# INSTRUCTIONS TO FOLLOW:
Copy the lines below word for word, skipping any image.

# TASK INPUTS:
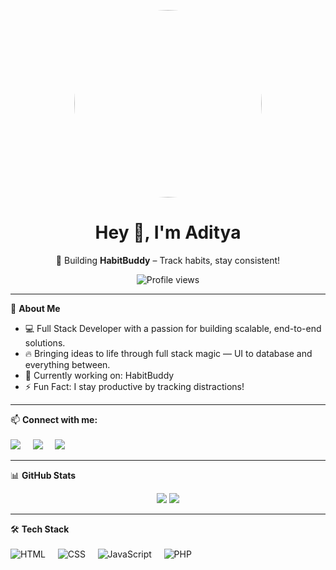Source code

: <!--## Hi there 👋-->

<p align="center">
  <img src="img.jpg" width="300" style="border-radius: 50%;" />
</p>

<h1 align="center">Hey 👋, I'm Aditya</h1>
<p align="center">🌱 Building <b>HabitBuddy</b> – Track habits, stay consistent!</p>

<p align="center">
  <img src="https://komarev.com/ghpvc/?username=adityathakur-cse&color=blue" alt="Profile views" />
</p>

---

🧠 **About Me**
- 💻 Full Stack Developer with a passion for building scalable, end-to-end solutions.
- 🔥 Bringing ideas to life through full stack magic — UI to database and everything between.
- 🔭 Currently working on: HabitBuddy
- ⚡ Fun Fact: I stay productive by tracking distractions!

---

📫 **Connect with me:**
<br><br>
<a href="https://www.linkedin.com/in/ad1tyathakur/" target="_blank"><img src="https://img.shields.io/badge/LinkedIn-blue?logo=linkedin&style=flat" /></a>&nbsp;&nbsp;&nbsp;&nbsp;
<a href="https://github.com/adityathakur-cse" target="_blank"><img src="https://img.shields.io/badge/GitHub-black?logo=github&style=flat" /></a>&nbsp;&nbsp;&nbsp;&nbsp;
<a href="mailto:adithakurji@gmail.com"><img src="https://img.shields.io/badge/Email-red?logo=gmail&style=flat" /></a>

---

📊 **GitHub Stats**
<p align="center">
  <img src="https://github-readme-stats.vercel.app/api?username=adityathakur-cse&show_icons=true&theme=tokyonight" />
  <img src="https://github-readme-stats.vercel.app/api/top-langs/?username=adityathakur-cse&layout=compact&theme=tokyonight" />
</p>

---

🛠 **Tech Stack**<br><br>
![HTML](https://img.shields.io/badge/-HTML5-E34F26?logo=html5&logoColor=white)&nbsp;&nbsp;&nbsp;&nbsp;
![CSS](https://img.shields.io/badge/-CSS3-1572B6?logo=css3&logoColor=white)&nbsp;&nbsp;&nbsp;&nbsp;
![JavaScript](https://img.shields.io/badge/-JavaScript-F7DF1E?logo=javascript&logoColor=black)&nbsp;&nbsp;&nbsp;&nbsp;
![PHP](https://img.shields.io/badge/-PHP-777BB4?logo=php&logoColor=white)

# YOUR SOLUTION:
Source code

: <!--## Hi there 👋-->

<p align="center">
  <img src="img.jpg" width="300" style="border-radius: 50%;" />
</p>

<h1 align="center">Hey 👋, I'm Aditya</h1>
<p align="center">🌱 Building <b>HabitBuddy</b> – Track habits, stay consistent!</p>

<p align="center">
  <img src="https://komarev.com/ghpvc/?username=adityathakur-cse&color=blue" alt="Profile views" />
</p>

---

🧠 **About Me**
- 💻 Full Stack Developer with a passion for building scalable, end-to-end solutions.
- 🔥 Bringing ideas to life through full stack magic — UI to database and everything between.
- 🔭 Currently working on: HabitBuddy
- ⚡ Fun Fact: I stay productive by tracking distractions!

---

📫 **Connect with me:**
<br><br>
<a href="https://www.linkedin.com/in/ad1tyathakur/" target="_blank"><img src="https://img.shields.io/badge/LinkedIn-blue?logo=linkedin&style=flat" /></a>&nbsp;&nbsp;&nbsp;&nbsp;
<a href="https://github.com/adityathakur-cse" target="_blank"><img src="https://img.shields.io/badge/GitHub-black?logo=github&style=flat" /></a>&nbsp;&nbsp;&nbsp;&nbsp;
<a href="mailto:adithakurji@gmail.com"><img src="https://img.shields.io/badge/Email-red?logo=gmail&style=flat" /></a>

---

📊 **GitHub Stats**
<p align="center">
  <img src="https://github-readme-stats.vercel.app/api?username=adityathakur-cse&show_icons=true&theme=tokyonight" />
  <img src="https://github-readme-stats.vercel.app/api/top-langs/?username=adityathakur-cse&layout=compact&theme=tokyonight" />
</p>

---

🛠 **Tech Stack**<br><br>
![HTML](https://img.shields.io/badge/-HTML5-E34F26?logo=html5&logoColor=white)&nbsp;&nbsp;&nbsp;&nbsp;
![CSS](https://img.shields.io/badge/-CSS3-1572B6?logo=css3&logoColor=white)&nbsp;&nbsp;&nbsp;&nbsp;
![JavaScript](https://img.shields.io/badge/-JavaScript-F7DF1E?logo=javascript&logoColor=black)&nbsp;&nbsp;&nbsp;&nbsp;
![PHP](https://img.shields.io/badge/-PHP-777BB4?logo=php&logoColor=white)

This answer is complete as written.